* [EXERCISE DETAILS]: Would you copy every line of the listing below that includes the word "Typora"?

* [STORED DATA]:
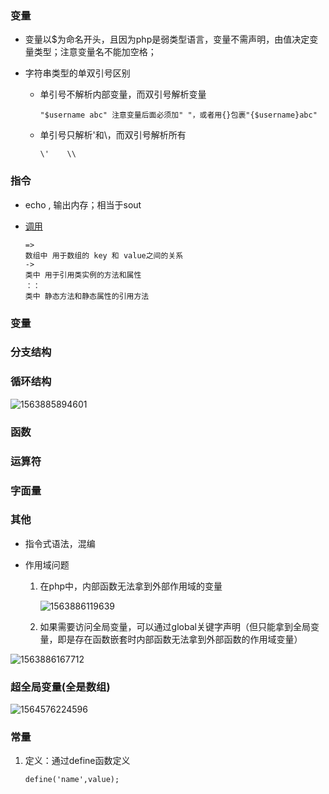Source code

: ### 变量

- 变量以$为命名开头，且因为php是弱类型语言，变量不需声明，由值决定变量类型；注意变量名不能加空格；

- 字符串类型的单双引号区别

  - 单引号不解析内部变量，而双引号解析变量 

    ```
    "$username abc" 注意变量后面必须加" "，或者用{}包裹"{$username}abc"
    ```

  - 单引号只解析'和\，而双引号解析所有

    ```
    \'    \\
    ```

### 指令

- echo   <content>, <content2>  输出内存；相当于sout

- [调用](https://www.cnblogs.com/gaogaoxingxing/p/5798270.html)

  ```
  => 
  数组中 用于数组的 key 和 value之间的关系
  -> 
  类中 用于引用类实例的方法和属性
  ：：
  类中 静态方法和静态属性的引用方法
  ```

  

### 变量

### 分支结构

### 循环结构

![1563885894601](C:\Users\Administrator\AppData\Roaming\Typora\typora-user-images\1563885894601.png)

### 函数

### 运算符

### 字面量

### 其他

- 指令式语法，混编  

- 作用域问题

  1. 在php中，内部函数无法拿到外部作用域的变量

     ![1563886119639](C:\Users\Administrator\AppData\Roaming\Typora\typora-user-images\1563886119639.png)

  2. 如果需要访问全局变量，可以通过global关键字声明（但只能拿到全局变量，即是存在函数嵌套时内部函数无法拿到外部函数的作用域变量）

![1563886167712](C:\Users\Administrator\AppData\Roaming\Typora\typora-user-images\1563886167712.png)

### 超全局变量(全是数组)

![1564576224596](C:\Users\Administrator\AppData\Roaming\Typora\typora-user-images\1564576224596.png)

### 常量

1. 定义：通过define函数定义

   ```
   define('name',value);
   ```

* [RESULT]:
![1563885894601](C:\Users\Administrator\AppData\Roaming\Typora\typora-user-images\1563885894601.png)
     ![1563886119639](C:\Users\Administrator\AppData\Roaming\Typora\typora-user-images\1563886119639.png)
![1563886167712](C:\Users\Administrator\AppData\Roaming\Typora\typora-user-images\1563886167712.png)
![1564576224596](C:\Users\Administrator\AppData\Roaming\Typora\typora-user-images\1564576224596.png)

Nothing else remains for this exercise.